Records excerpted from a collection
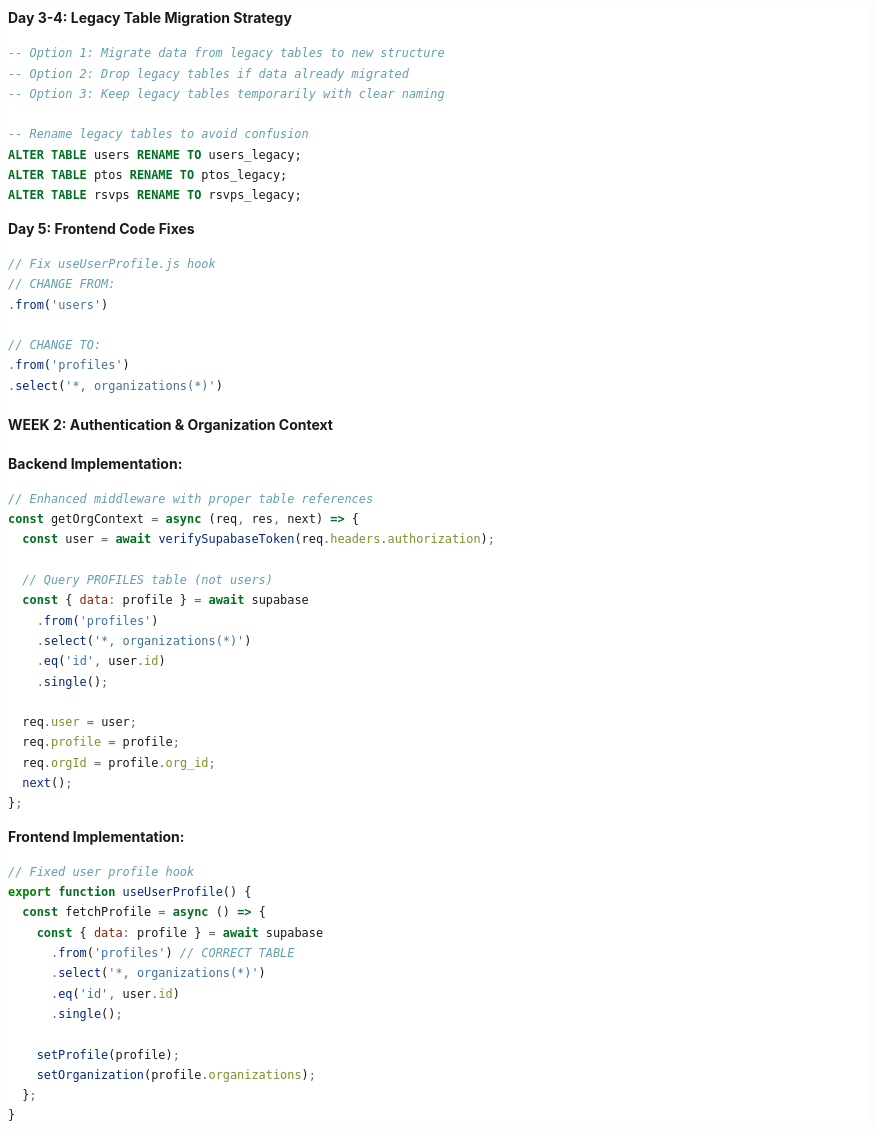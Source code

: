 **Day 3-4: Legacy Table Migration Strategy**
```sql
-- Option 1: Migrate data from legacy tables to new structure
-- Option 2: Drop legacy tables if data already migrated
-- Option 3: Keep legacy tables temporarily with clear naming

-- Rename legacy tables to avoid confusion
ALTER TABLE users RENAME TO users_legacy;
ALTER TABLE ptos RENAME TO ptos_legacy;
ALTER TABLE rsvps RENAME TO rsvps_legacy;
```

**Day 5: Frontend Code Fixes**
```javascript
// Fix useUserProfile.js hook
// CHANGE FROM:
.from('users')

// CHANGE TO:
.from('profiles')
.select('*, organizations(*)')
```

#### WEEK 2: Authentication & Organization Context

**Backend Implementation:**
```javascript
// Enhanced middleware with proper table references
const getOrgContext = async (req, res, next) => {
  const user = await verifySupabaseToken(req.headers.authorization);
  
  // Query PROFILES table (not users)
  const { data: profile } = await supabase
    .from('profiles')
    .select('*, organizations(*)')
    .eq('id', user.id)
    .single();
  
  req.user = user;
  req.profile = profile;
  req.orgId = profile.org_id;
  next();
};
```

**Frontend Implementation:**
```javascript
// Fixed user profile hook
export function useUserProfile() {
  const fetchProfile = async () => {
    const { data: profile } = await supabase
      .from('profiles') // CORRECT TABLE
      .select('*, organizations(*)')
      .eq('id', user.id)
      .single();
    
    setProfile(profile);
    setOrganization(profile.organizations);
  };
}
```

▶ HOW TO COMPLETE THIS TASK: Within the entries above, find the string "next" and return each line that holds it.

▶ SOLUTION TO THIS PROBLEM:
const getOrgContext = async (req, res, next) => {
  next();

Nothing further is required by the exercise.